Fachlich fundiert, jedoch leider nicht gut geschrieben, heißt es bei Rezensent Christoph Jahr. Der immense Stoff sei mehr oder weniger aneinandergereiht, dies allerdings "wohldurchdacht" und unter Berücksichtigung der gesamten Forschungsliteratur. Als Besonderheit habe der Autor erstmals den Privatnachlass Rathenaus einsehen können, der lange als verloren galt. Grundlegend in Rathenaus Leben, so der Rezensent, sei sein Judentum gewesen, mit dem er 1897 in der Schrift "Höre Israel" gebrochen habe, ohne jedoch zum Christentum zu konvertieren. Gleichwohl sei er das Stigma des Juden in einer zunehmend rassistischer und antisemitischer werdenden Zeit nicht losgeworden und wurde 1922 "als Protagonist der als "Judenrepublik" verteufelten Demokratie" ermordet. Schölzels Rathenau-Biografie, resümiert der Rezensent, sei dank ihrer soliden Quellenarbeit zwar verdienstvoll, das gehe allerdings auf Kosten der "Leselust", weshalb eine "definitive Biografie" laut Jahr noch aussteht.

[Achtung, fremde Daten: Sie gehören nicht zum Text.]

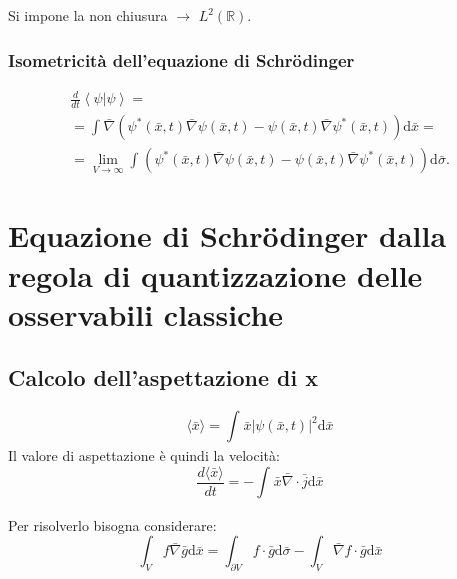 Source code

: Si impone la non chiusura $\rightarrow $ $L^2\left(\mathbb{R} \right)$.

\subsection{Isometricità dell'equazione di Schrödinger} %
\begin{equation}\begin{split}
\frac{d}{dt}\left \langle \psi |\psi  \right\rangle=\\
=\int_{}^{}{\bar \nabla \left(\psi ^*\left(\bar x,t\right)\bar \nabla \psi \left(\bar x,t\right)-\psi \left(\bar x,t\right)\bar \nabla \psi ^*\left(\bar x,t\right)\right) \textrm{d}\bar x}=\\
=\lim_{V\to \infty}{\int_{}^{}{\left(\psi ^*\left(\bar x,t\right)\bar \nabla \psi \left(\bar x,t\right)-\psi\left(\bar x,t\right) \bar \nabla \psi ^*\left(\bar x,t\right)\right) \textrm{d}\bar \sigma}}.
\end{split}\end{equation}

\chapter[Regola di quantizzazione delle osservabili]{Equazione di Schrödinger dalla regola di quantizzazione delle osservabili classiche} %
\section{Calcolo dell'aspettazione di x} %
\begin{equation}
\langle \bar x\rangle=\int_{}^{}{\bar x |\psi \left(\bar x,t\right)|^2 \textrm{d}\bar x}
\end{equation}
Il valore di aspettazione è quindi la velocità:
\begin{equation}
\frac{d\langle \bar x\rangle}{dt}=-\int_{}^{}{\bar x \bar \nabla \cdot \bar j \textrm{d}\bar x}
\end{equation}

Per risolverlo bisogna considerare:
\begin{equation}
\int_{V}^{}{f\bar \nabla \bar g \textrm{d}\bar x}=\int_{\partial V}^{}{f\cdot \bar g \textrm{d}\bar \sigma}-\int_{V}^{}{\bar \nabla f\cdot \bar g \textrm{d}\bar x}
\end{equation}


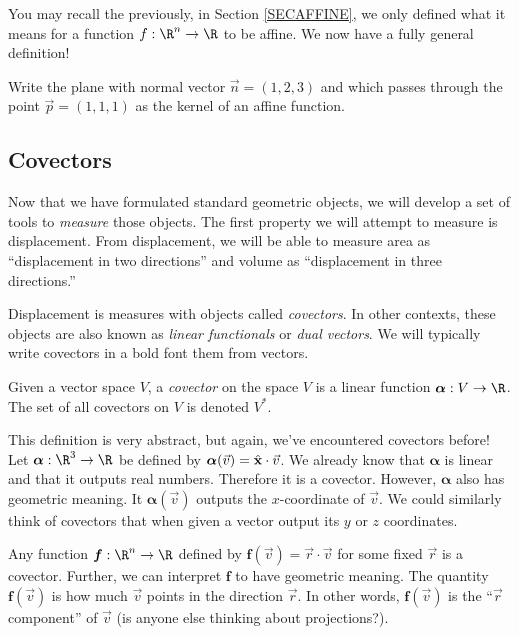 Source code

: You may recall the previously, in Section \ref{SECAFFINE},
we only defined what it means for a function $f:\R^n\to \R$
to be affine.
We now have a fully general
definition!

\begin{exercise}
	Write the plane with normal vector $\vec n=(1,2,3)$ and which
	passes through the point $\vec p=(1,1,1)$ as the kernel of an 
	affine function.
\end{exercise}

\subsection{Covectors}

Now that we have formulated standard geometric objects, we will develop
a set of tools to \emph{measure} those objects.  The first
property we will attempt to measure is displacement.  From displacement,
we will be able to measure area as ``displacement in two directions''
and volume as ``displacement in three directions.''

Displacement is measures with objects called \emph{covectors}.
In other contexts, these objects are also known as 
\emph{linear functionals} or \emph{dual vectors}.
We will typically write covectors in a bold font them from vectors.

\begin{definition}[Covector]
	Given a vector space $V$, a \emph{covector} on the space $V$
	is a linear function $\bm{\alpha}:V\to \R$.  The set of all
	covectors on $V$ is denoted $V^*$.
\end{definition}

This definition is very abstract, but again, we've encountered covectors
before!  Let $\bm{\alpha}:\R^3\to\R$ be defined by $\bm{\alpha}(\vec v) ={\hat {\mathbf x}} \cdot \vec v$.
We already know that $\bm{\alpha}$ is linear and that it outputs
real numbers.  Therefore it is a covector.  However, $\bm \alpha$ also has
geometric meaning.  It $\bm\alpha(\vec v)$ outputs the $x$-coordinate
of $\vec v$.  We could similarly think of covectors that when given
a vector output its $y$ or $z$ coordinates.

Any function $\bm f:\R^n\to \R$ defined by $\bm f(\vec v) = \vec r\cdot \vec v$
for some fixed $\vec r$ is a covector.  Further, we can interpret
$\bm f$ to have geometric meaning.  The quantity $\bm f(\vec v)$ is how
much $\vec v$ points in the direction $\vec r$.  In other words, $\bm f(\vec v)$
is the ``$\vec r$ component'' of $\vec v$ (is anyone else thinking
about projections?).

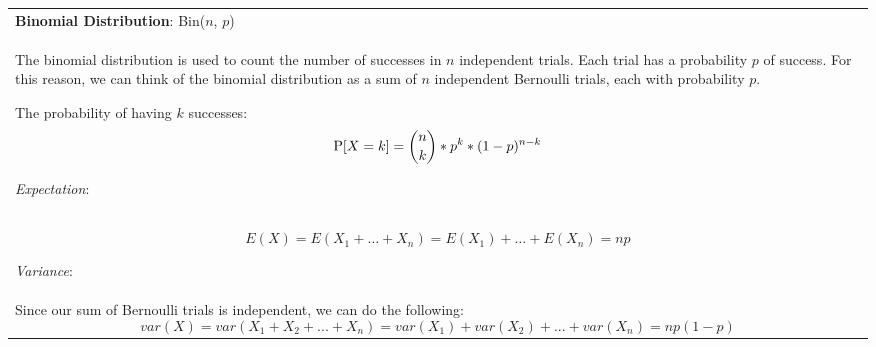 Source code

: {\tabulinesep=1mm
\begin{tabu}{|p{16cm} |}
\hline
\textbf{Binomial Distribution}: Bin($n$, $p$) \\

The binomial distribution is used to count the number of successes in $n$ independent trials. Each trial has a probability $p$ of success. For this reason, we can think of the binomial distribution as a sum of $n$ independent Bernoulli trials, each with probability $p$. 

The probability of having $k$ successes:
$$\P[X = k] = {n \choose k} * p^k * (1 - p)^{n - k}$$

\textit{Expectation}: \\
$$E(X) = E(X_1 + \dotsc + X_n) = E(X_1) + \dotsc + E(X_n) = np$$

\textit{Variance}: \\
Since our sum of Bernoulli trials is independent, we can do the following:
$$var(X) = var(X_1 + X_2 + ... + X_n) = var(X_1) + var(X_2) + ... + var(X_n) = np(1-p)$$
\\
\hline
\end{tabu}
} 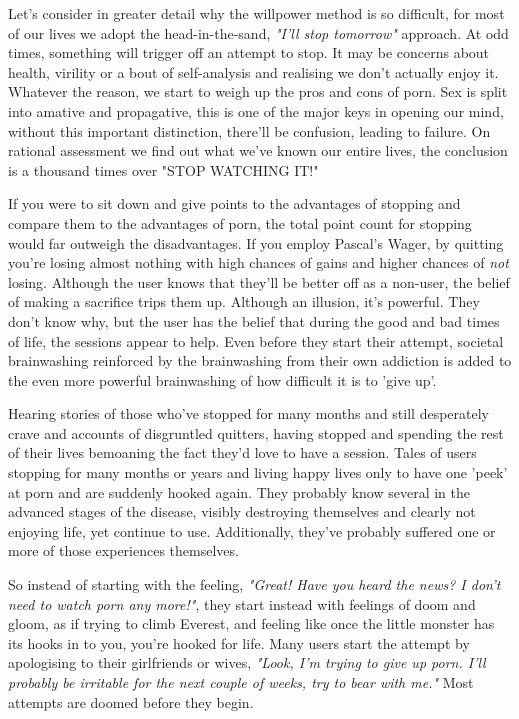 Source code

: \documentclass[easypeasy.tex]{subfiles}
\begin{document}
Let's consider in greater detail why the willpower method is so difficult, for most of our lives we adopt the head-in-the-sand, \textit{"I'll stop tomorrow"} approach. At odd times, something will trigger off an attempt to stop. It may be concerns about health, virility or a bout of self-analysis and realising we don't actually enjoy it. Whatever the reason, we start to weigh up the pros and cons of porn. Sex is split into amative and propagative, this is one of the major keys in opening our mind, without this important distinction, there'll be confusion, leading to failure. On rational assessment we find out what we've known our entire lives, the conclusion is a thousand times over "STOP WATCHING IT!"

If you were to sit down and give points to the advantages of stopping and compare them to the advantages of porn, the total point count for stopping would far outweigh the disadvantages. If you employ Pascal's Wager, by quitting you're losing almost nothing with high chances of gains and higher chances of \textit{not} losing. Although the user knows that they'll be better off as a non-user, the belief of making a sacrifice trips them up. Although an illusion, it's powerful. They don't know why, but the user has the belief that during the good and bad times of life, the sessions appear to help. Even before they start their attempt, societal brainwashing reinforced by the brainwashing from their own addiction is added to the even more powerful brainwashing of how difficult it is to 'give up'.

Hearing stories of those who've stopped for many months and still desperately crave and accounts of disgruntled quitters, having stopped and spending the rest of their lives bemoaning the fact they'd love to have a session. Tales of users stopping for many months or years and living happy lives only to have one 'peek' at porn and are suddenly hooked again. They probably know several in the advanced stages of the disease, visibly destroying themselves and clearly not enjoying life, yet continue to use. Additionally, they've probably suffered one or more of those experiences themselves.

So instead of starting with the feeling, \textit{"Great! Have you heard the news? I don't need to watch porn any more!"}, they start instead with feelings of doom and gloom, as if trying to climb Everest, and feeling like once the little monster has its hooks in to you, you're hooked for life. Many users start the attempt by apologising to their girlfriends or wives, \textit{"Look, I'm trying to give up porn. I'll probably be irritable for the next couple of weeks, try to bear with me."} Most attempts are doomed before they begin.
\end{document}
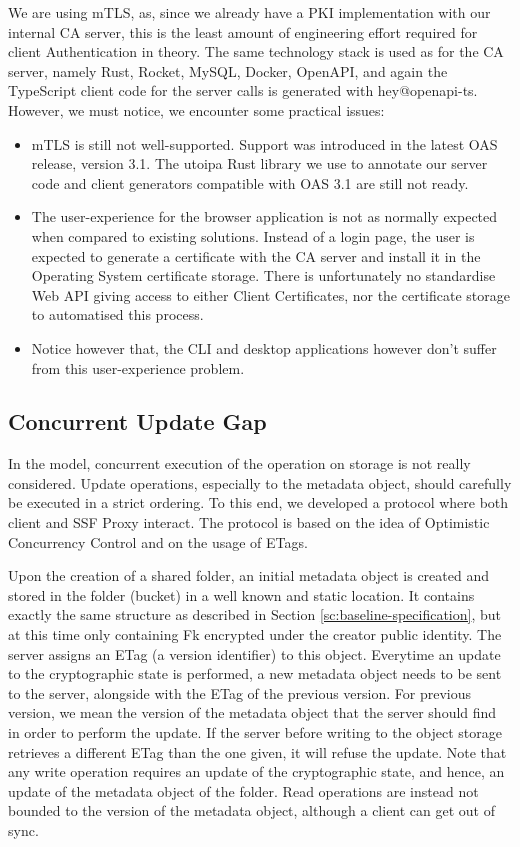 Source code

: We are using mTLS, as, since we already have a PKI implementation with our internal CA server, this is the least amount of engineering effort required for client Authentication in theory.
The same technology stack is used as for the CA server, namely Rust, Rocket, MySQL, Docker, OpenAPI, and again the TypeScript client code for the server calls is generated with hey@openapi-ts.
However, we must notice, we encounter some practical issues:
\begin{itemize}
    \item mTLS is still not well-supported. Support was introduced in the latest OAS release, version 3.1. The utoipa Rust library we use to annotate our server code and client generators compatible with OAS 3.1 are still not ready.
    \item The user-experience for the browser application is not as normally expected when compared to existing solutions. Instead of a login page, the user is expected to generate a certificate with the CA server and install it in the Operating System certificate storage. There is unfortunately no standardise Web API giving access to either Client Certificates, nor the certificate storage to automatised this process.
    \item Notice however that, the CLI and desktop applications however don't suffer from this user-experience problem.
\end{itemize}

\subsection{Concurrent Update Gap}

In the model, concurrent execution of the operation on storage is not really considered.
Update operations, especially to the metadata object, should carefully be executed in a strict ordering.
To this end, we developed a protocol where both client and SSF Proxy interact.
The protocol is based on the idea of Optimistic Concurrency Control and on the usage of ETags.

Upon the creation of a shared folder, an initial metadata object is created and stored in the folder (bucket) in a well known and static location.
It contains exactly the same structure as described in Section \cref{sc:baseline-specification}, but at this time only containing Fk encrypted under the creator public identity.
The server assigns an ETag (a version identifier) to this object.
Everytime an update to the cryptographic state is performed, a new metadata object needs to be sent to the server, alongside with the ETag of the previous version.
For previous version, we mean the version of the metadata object that the server should find in order to perform the update.
If the server before writing to the object storage retrieves a different ETag than the one given, it will refuse the update.
Note that any write operation requires an update of the cryptographic state, and hence, an update of the metadata object of the folder.
Read operations are instead not bounded to the version of the metadata object, although a client can get out of sync.

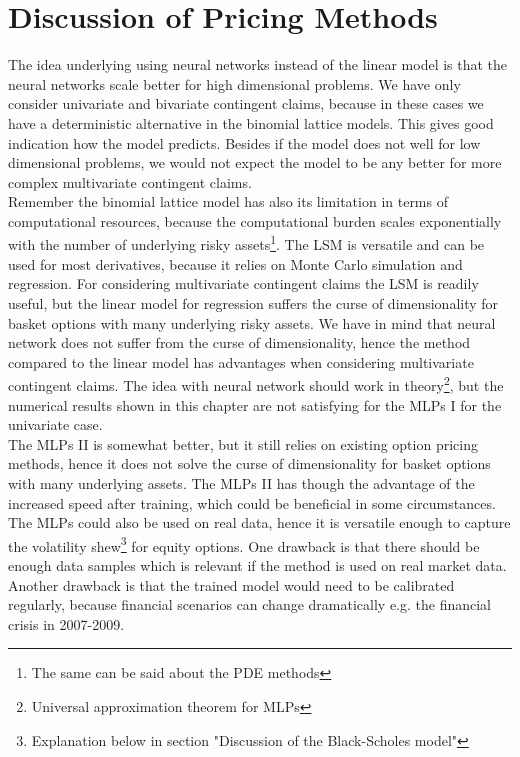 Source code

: \section{Discussion of Pricing Methods}
The idea underlying using neural networks instead of the linear model is that the neural networks scale better for high dimensional problems. We have only consider univariate and bivariate contingent claims, because in these cases we have a deterministic alternative in the binomial lattice models. This gives good indication how the model predicts. Besides if the model does not well for low dimensional problems, we would not expect the model to be any better for more complex multivariate contingent claims.\\

Remember the binomial lattice model has also its limitation in terms of computational resources, because the computational burden scales exponentially with the number of underlying risky assets\footnote{The same can be said about the PDE methods}. The LSM is versatile and can be used for most derivatives, because it relies on Monte Carlo simulation and regression. For considering multivariate contingent claims the LSM is readily useful, but the linear model for regression suffers the curse of dimensionality for basket options with many underlying risky assets. We have in mind that neural network does not suffer from the curse of dimensionality, hence the method compared to the linear model has advantages when considering multivariate contingent claims. The idea with neural network should work in theory\footnote{Universal approximation theorem for MLPs}, but the numerical results shown in this chapter are not satisfying for the MLPs I for the univariate case.\\

The MLPs II is somewhat better, but it still relies on existing option pricing methods, hence it does not solve the curse of dimensionality for basket options with many underlying assets. The MLPs II has though the advantage of the increased speed after training, which could be beneficial in some circumstances. The MLPs could also be used on real data, hence it is versatile enough to capture the volatility shew\footnote{Explanation below in section "Discussion of the Black-Scholes model"} for equity options. One drawback is that there should be enough data samples which is relevant if the method is used on real market data. Another drawback is that the trained model would need to be calibrated regularly, because financial scenarios can change dramatically e.g. the financial crisis in 2007-2009.\\

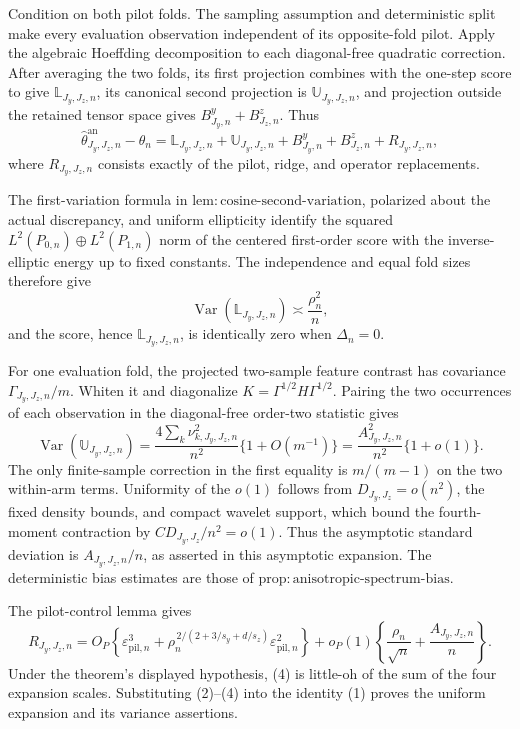 Condition on both pilot folds.  The sampling assumption and deterministic split make every evaluation observation independent of its opposite-fold pilot.  Apply the algebraic Hoeffding decomposition to each diagonal-free quadratic correction.  After averaging the two folds, its first projection combines with the one-step score to give \(\mathbb L_{J_y,J_z,n}\), its canonical second projection is \(\mathbb U_{J_y,J_z,n}\), and projection outside the retained tensor space gives \(B^y_{J_y,n}+B^z_{J_z,n}\).  Thus
\[
\widehat\theta^{\mathrm{an}}_{J_y,J_z,n}-\theta_n
=\mathbb L_{J_y,J_z,n}+\mathbb U_{J_y,J_z,n}
+B^y_{J_y,n}+B^z_{J_z,n}+R_{J_y,J_z,n},                                  \tag{1}
\]
where \(R_{J_y,J_z,n}\) consists exactly of the pilot, ridge, and operator replacements.

The first-variation formula in \(\mathrm{lem{:}cosine\text{-}second\text{-}variation}\), polarized about the actual discrepancy, and uniform ellipticity identify the squared \(L^2(P_{0,n})\oplus L^2(P_{1,n})\) norm of the centered first-order score with the inverse-elliptic energy up to fixed constants.  The independence and equal fold sizes therefore give
\[
\operatorname{Var}(\mathbb L_{J_y,J_z,n})\asymp\frac{\rho_n^2}{n},         \tag{2}
\]
and the score, hence \(\mathbb L_{J_y,J_z,n}\), is identically zero when \(\Delta_n=0\).

For one evaluation fold, the projected two-sample feature contrast has covariance \(\Gamma_{J_y,J_z,n}/m\).  Whiten it and diagonalize \(K=\Gamma^{1/2}H\Gamma^{1/2}\).  Pairing the two occurrences of each observation in the diagonal-free order-two statistic gives
\[
\operatorname{Var}(\mathbb U_{J_y,J_z,n})
=\frac{4\sum_k\nu_{k,J_y,J_z,n}^2}{n^2}\{1+O(m^{-1})\}
=\frac{A_{J_y,J_z,n}^2}{n^2}\{1+o(1)\}.                                 \tag{3}
\]
The only finite-sample correction in the first equality is \(m/(m-1)\) on the two within-arm terms.  Uniformity of the \(o(1)\) follows from \(D_{J_y,J_z}=o(n^2)\), the fixed density bounds, and compact wavelet support, which bound the fourth-moment contraction by \(CD_{J_y,J_z}/n^2=o(1)\).  Thus the asymptotic standard deviation is \(A_{J_y,J_z,n}/n\), as asserted in this asymptotic expansion.  The deterministic bias estimates are those of \(\mathrm{prop{:}anisotropic\text{-}spectrum\text{-}bias}\).

The pilot-control lemma gives
\[
R_{J_y,J_z,n}
=O_P\!\left\{\varepsilon_{\mathrm{pil},n}^3
+\rho_n^{\,2/(2+3/s_y+d/s_z)}\varepsilon_{\mathrm{pil},n}^2\right\}
+o_P(1)\left\{\frac{\rho_n}{\sqrt n}+\frac{A_{J_y,J_z,n}}n\right\}.      \tag{4}
\]
Under the theorem's displayed hypothesis, (4) is little-oh of the sum of the four expansion scales.  Substituting (2)--(4) into the identity (1) proves the uniform expansion and its variance assertions.

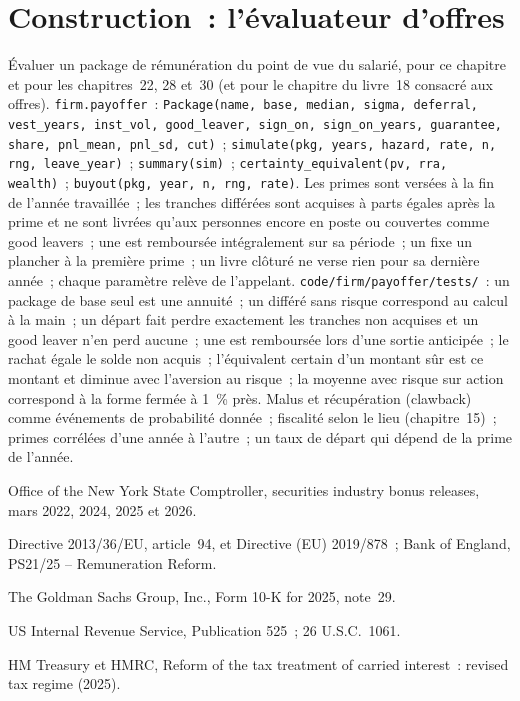 \section{Construction~: l'évaluateur d'offres}\label{bld:in:how-pay-works:payoffer}

\begin{build}
 Évaluer un package de rémunération du point de vue du salarié, pour ce chapitre et pour les chapitres~22, 28 et~30 (et pour
le chapitre du livre~18 consacré aux offres).
 \texttt{firm.payoffer}~:
\texttt{Package(name, base, median, sigma, deferral, vest\_years, inst\_vol, good\_leaver, sign\_on, sign\_on\_years, guarantee, share, pnl\_mean, pnl\_sd, cut)}~;
\texttt{simulate(pkg, years, hazard, rate, n, rng, leave\_year)}~; \texttt{summary(sim)}~;
\texttt{certainty\_equivalent(pv, rra, wealth)}~; \texttt{buyout(pkg, year, n, rng, rate)}.
 Les primes sont versées à la fin de l'année travaillée~; les tranches différées sont acquises à parts égales après la prime et
ne sont livrées qu'aux personnes encore en poste ou couvertes comme good leavers~; une  est remboursée intégralement sur sa période~;
un  fixe un plancher à la première prime~; un livre clôturé ne verse rien pour sa dernière année~; chaque paramètre relève de l'appelant.
 \texttt{code/firm/payoffer/tests/}~: un package de base seul est une annuité~; un différé sans risque
correspond au calcul à la main~; un départ fait perdre exactement les tranches non acquises et un good leaver n'en perd aucune~; une  est remboursée lors
d'une sortie anticipée~; le rachat égale le solde non acquis~; l'équivalent certain d'un montant sûr est ce montant et diminue
avec l'aversion au risque~; la moyenne avec risque sur action correspond à la forme fermée à 1~\% près.
 Malus et récupération (clawback) comme événements de probabilité donnée~; fiscalité selon le lieu (chapitre~15)~; primes corrélées
d'une année à l'autre~; un taux de départ qui dépend de la prime de l'année.
\end{build}

\begin{omsources}
\item Office of the New York State Comptroller, securities industry bonus releases, mars 2022, 2024, 2025 et 2026.
\item Directive 2013/36/EU, article~94, et Directive (EU) 2019/878~; Bank of England, PS21/25 -- Remuneration Reform.
\item The Goldman Sachs Group, Inc., Form 10-K for 2025, note~29.
\item US Internal Revenue Service, Publication 525~; 26 U.S.C.\ 1061.
\item HM Treasury et HMRC, Reform of the tax treatment of carried interest~: revised tax regime (2025).
\end{omsources}

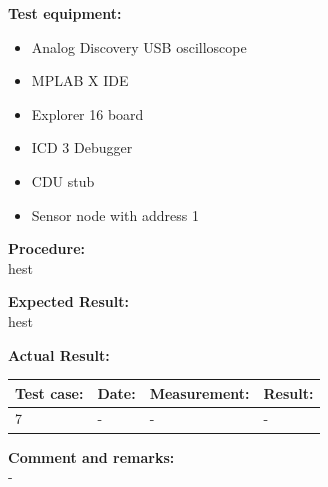 \textbf{Test equipment:}
\begin{itemize}
\item Analog Discovery USB oscilloscope
\item MPLAB X IDE
\item Explorer 16 board
\item ICD 3 Debugger
\item CDU stub
\item Sensor node with address 1
\end{itemize}

\textbf{Procedure:}\\
hest

\textbf{Expected Result:}\\
hest

\textbf{Actual Result:}\\
\begin{table}[H]
\centering
\begin{tabular}{|p{2cm}|p{2cm}|p{3cm}|p{2cm}|}\hline
\textbf{Test case:} & \textbf{Date:} & \textbf{Measurement:} & \textbf{Result:} \\ \hline
7 & - & - & - \\ \hline
\end{tabular}
\end{table}


\textbf{Comment and remarks:}\\
-\\ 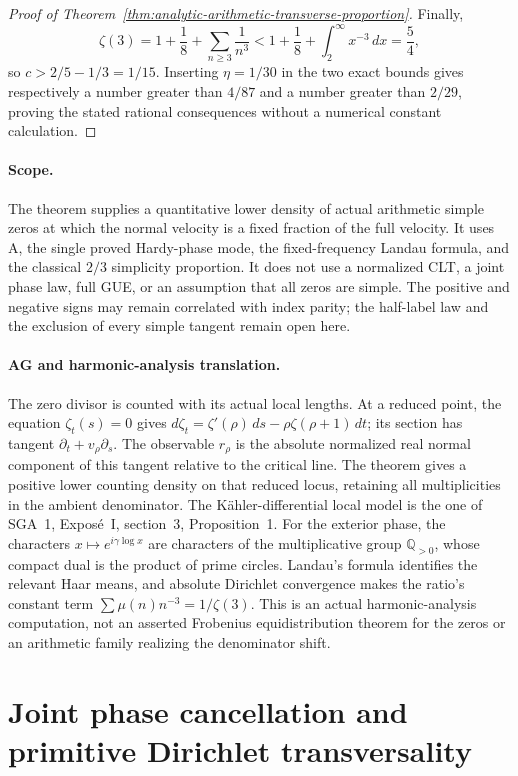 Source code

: \begin{proof}[Proof of Theorem~\ref{thm:analytic-arithmetic-transverse-proportion}]
Finally,
\[
 \zeta(3)=1+\frac18+\sum_{n\ge3}\frac1{n^3}
       <1+\frac18+\int_2^\infty x^{-3}\,dx=\frac54,
\]
so $c>2/5-1/3=1/15$. Inserting $\eta=1/30$ in the two
exact bounds gives respectively a number greater than
$4/87$ and a number greater than $2/29$, proving the stated
rational consequences without a numerical constant
calculation.
\end{proof}

\paragraph{Scope.}
The theorem supplies a quantitative lower density of actual
arithmetic simple zeros at which the normal velocity is a
fixed fraction of the full velocity. It uses A, the single
proved Hardy-phase mode, the fixed-frequency Landau formula,
and the classical $2/3$ simplicity proportion. It does not
use a normalized CLT, a joint phase law, full GUE, or an
assumption that all zeros are simple. The positive and
negative signs may remain correlated with index parity;
the half-label law and the exclusion of every simple tangent
remain open here.

\paragraph{AG and harmonic-analysis translation.}
The zero divisor is counted with its actual local lengths.
At a reduced point, the equation $\zeta_t(s)=0$ gives
$d\zeta_t=\zeta'(\rho)\,ds-\rho\zeta(\rho+1)\,dt$;
its section has tangent $\partial_t+v_\rho\partial_s$.
The observable $r_\rho$ is the absolute normalized real
normal component of this tangent relative to the critical
line. The theorem gives a positive lower counting density
on that reduced locus, retaining all multiplicities in the
ambient denominator. The K\"ahler-differential local model
is the one of SGA~1, Expos\'e~I, section~3, Proposition~1.
For the exterior phase, the characters $x\mapsto
e^{i\gamma\log x}$ are characters of the multiplicative
group $\mathbb Q_{>0}$, whose compact dual is the product
of prime circles. Landau's formula identifies the relevant
Haar means, and absolute Dirichlet convergence makes the
ratio's constant term $\sum\mu(n)n^{-3}=1/\zeta(3)$.
This is an actual harmonic-analysis computation, not an
asserted Frobenius equidistribution theorem for the zeros
or an arithmetic family realizing the denominator shift.


\section{Joint phase cancellation and primitive Dirichlet transversality}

Rezensionsnotiz zu Frankfurter Allgemeine Zeitung, 17.03.2006

Christian Schölzels umfangreiche Rathenau-Biografie hat Rezensent Eberhard Kolb durchaus beeindruckt, auch wenn er einige Kritikpunkte anzubringen weiß. Er hebt hervor, dass Schölzels Biografie die erste ist, die sich auf den in den 90er Jahren zugänglichen Materialien aus dem Rathenaus Privatnachlass stützen kann. Darüber hinaus sei der Autor in über achtzig weiteren Archiven fündig geworden. Zudem bescheinigt ihm Kolb, alle Schriften Rathenaus sowie die Sekundärliteratur genauestens zu kennen. Mit einem Wort: die Arbeit zeichnet sich für Kolb durch "tiefgründige Gelehrsamkeit" aus. Die angehäufte Materialfülle zieht seines Erachtens allerdings die Gefahr des "Ertrinkens" nach sich, der Schölzel nicht immer entronnen ist. Als Verdienst schreibt Kolb dem Werk zu, alle Aspekte in Leben und Wirken Rathenaus "sachkundig und erschöpfend" und in "etwa gleichgewichtig" zu behandeln: seine Tätigkeit als Industrieller und Bankier, seine Leistungen bei der Sicherung der deutschen Rohstoffversorgung im Weltkrieg, sein soziales Umfeld, seine Beschäftigung mit seiner jüdischen Identität, seine geschichts- und gesellschaftsphilosophische Publizistik und nicht zuletzt sein politisches Engagement in der Republik als Wiederaufbau- und Außenminister. Kritik übt Kolb am "spröden Stil" des Werks, der "die Lektüre nicht zu einem Spaziergang macht", sowie am Anmerkungsapparat, der seines Erachtens "stark überfrachtet" ist und zum Teil Fehler aufweist.